The Importance of an Operating System

By Erik Devaney

An operating system is a set of program files and routines that controls a computer's resources and provides access to a computer's services. More specifically, an operating system allows a computer's hardware components, including processors and drives, to communicate with its software components, such as applications and data instruction sets. In modern personal computers, workstations and other computing devices, operating systems are essential components, which computers cannot function without.

Overcoming Idle Time

Engineers originally developed operating systems as a means for overcoming the idle time of central processing units. CPUs are responsible for executing computer commands; and even the slowest CPUs can process data in microseconds, or millionths of a seconds.
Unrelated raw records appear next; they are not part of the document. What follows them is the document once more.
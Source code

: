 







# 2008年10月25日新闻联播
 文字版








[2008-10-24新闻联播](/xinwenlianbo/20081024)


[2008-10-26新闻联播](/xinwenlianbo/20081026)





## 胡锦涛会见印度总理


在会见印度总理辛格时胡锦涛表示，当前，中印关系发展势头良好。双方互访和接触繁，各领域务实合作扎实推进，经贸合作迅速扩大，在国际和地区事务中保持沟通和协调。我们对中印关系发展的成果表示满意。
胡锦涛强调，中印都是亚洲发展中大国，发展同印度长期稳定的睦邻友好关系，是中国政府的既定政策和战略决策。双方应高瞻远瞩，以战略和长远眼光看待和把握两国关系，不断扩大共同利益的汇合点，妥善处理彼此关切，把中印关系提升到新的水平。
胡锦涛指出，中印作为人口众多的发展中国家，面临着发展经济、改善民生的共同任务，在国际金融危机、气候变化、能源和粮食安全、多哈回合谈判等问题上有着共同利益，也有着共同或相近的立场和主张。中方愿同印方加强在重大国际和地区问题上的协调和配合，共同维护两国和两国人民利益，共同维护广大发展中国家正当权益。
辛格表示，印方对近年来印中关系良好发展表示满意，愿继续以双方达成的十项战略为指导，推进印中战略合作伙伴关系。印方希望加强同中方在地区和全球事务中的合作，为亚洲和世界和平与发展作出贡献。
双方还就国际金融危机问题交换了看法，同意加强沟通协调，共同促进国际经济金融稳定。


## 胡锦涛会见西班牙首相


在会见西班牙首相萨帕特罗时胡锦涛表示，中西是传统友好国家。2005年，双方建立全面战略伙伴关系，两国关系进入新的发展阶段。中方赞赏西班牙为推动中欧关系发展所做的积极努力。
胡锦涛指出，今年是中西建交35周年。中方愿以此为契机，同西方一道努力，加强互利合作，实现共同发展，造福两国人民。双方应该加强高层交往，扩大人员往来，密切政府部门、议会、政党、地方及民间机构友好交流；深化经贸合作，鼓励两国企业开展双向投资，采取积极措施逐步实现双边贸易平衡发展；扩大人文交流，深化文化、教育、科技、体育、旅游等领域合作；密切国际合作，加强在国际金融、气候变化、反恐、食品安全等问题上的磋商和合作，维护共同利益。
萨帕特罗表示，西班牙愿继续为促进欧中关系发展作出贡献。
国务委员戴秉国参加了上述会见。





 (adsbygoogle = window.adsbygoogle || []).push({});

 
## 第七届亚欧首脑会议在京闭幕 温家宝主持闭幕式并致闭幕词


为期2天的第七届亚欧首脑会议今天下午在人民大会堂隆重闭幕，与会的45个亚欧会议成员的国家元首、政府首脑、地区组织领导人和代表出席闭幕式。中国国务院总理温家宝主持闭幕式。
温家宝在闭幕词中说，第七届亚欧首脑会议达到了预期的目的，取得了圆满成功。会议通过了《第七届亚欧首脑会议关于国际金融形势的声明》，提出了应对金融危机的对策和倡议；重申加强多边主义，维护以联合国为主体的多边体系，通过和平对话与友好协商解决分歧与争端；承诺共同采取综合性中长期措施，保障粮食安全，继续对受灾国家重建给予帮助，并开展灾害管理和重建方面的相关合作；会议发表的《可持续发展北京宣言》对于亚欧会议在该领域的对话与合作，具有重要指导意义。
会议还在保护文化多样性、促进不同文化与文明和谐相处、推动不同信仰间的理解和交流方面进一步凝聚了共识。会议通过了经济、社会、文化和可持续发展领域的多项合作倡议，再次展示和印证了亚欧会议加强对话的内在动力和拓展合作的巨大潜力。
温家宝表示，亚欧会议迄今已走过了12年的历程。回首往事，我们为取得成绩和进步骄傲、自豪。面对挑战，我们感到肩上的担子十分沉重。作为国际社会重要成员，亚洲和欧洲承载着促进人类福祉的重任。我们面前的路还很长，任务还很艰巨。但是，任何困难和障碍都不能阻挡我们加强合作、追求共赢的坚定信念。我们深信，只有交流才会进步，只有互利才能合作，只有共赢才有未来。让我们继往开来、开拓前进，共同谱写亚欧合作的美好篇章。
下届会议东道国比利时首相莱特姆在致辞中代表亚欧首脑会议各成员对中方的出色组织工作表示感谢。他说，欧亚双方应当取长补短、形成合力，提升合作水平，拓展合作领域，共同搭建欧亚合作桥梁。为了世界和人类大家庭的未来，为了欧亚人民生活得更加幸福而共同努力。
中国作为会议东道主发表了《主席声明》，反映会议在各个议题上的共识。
In comparison, other computer components, such as hard disks, are considerably slower. To prevent CPUs from idling, or remaining inactive until other components have a chance to respond, engineers created operating systems. These systems overcome idle time by automatically ordering or sequencing CPUs to complete successive tasks while awaiting the completion of previous tasks. The process that operating systems use for sequencing tasks is known as multiprogramming.

User Interfacing

Without an operating system, a user would be unable to provide a modern computer with instruction sets or commands. Before the adoption of operating systems, engineers communicated instructions to computers by physically pushing buttons, flicking switches or connecting cards and other hardware components. Using an operating system simplifies the instruction process, as a user can give virtual, software-based commands through a keyboard, mouse or other input device. For personal computing, users commonly rely on graphical user interface or GUI operating systems. These operating systems provide interfaces with selectable, interactive icons and other graphics that appear within menu selection screens. Older operating systems had text-based interfaces, which required users to type in responses to prompts to initiate operations.

Process Management

A process refers to an active program or a program that a computer is currently executing. In addition to consisting of programming code, a process contains temporary data and variables. For a computer to execute processes, it needs to utilize an abundance of resources, including memory, program files, CPU time and input/output devices. An operating system serves as a computer's process manager and is responsible for conglomerating, and organizing those resources. Other process-managing tasks of an operating system include creating and deleting processes, scheduling processes and synchronizing processes.

Peripherals

Without an operating system, interacting with peripherals or secondary, non-essential input/output devices on a computer would be much more complicated. This is because operating systems interpret the data that peripherals provide and present it to users in standardized formats. For example, regardless of whether a user loads an image file to a computer via a CD-ROM or a USB storage device, an operating system will present that image file to the user in the same way.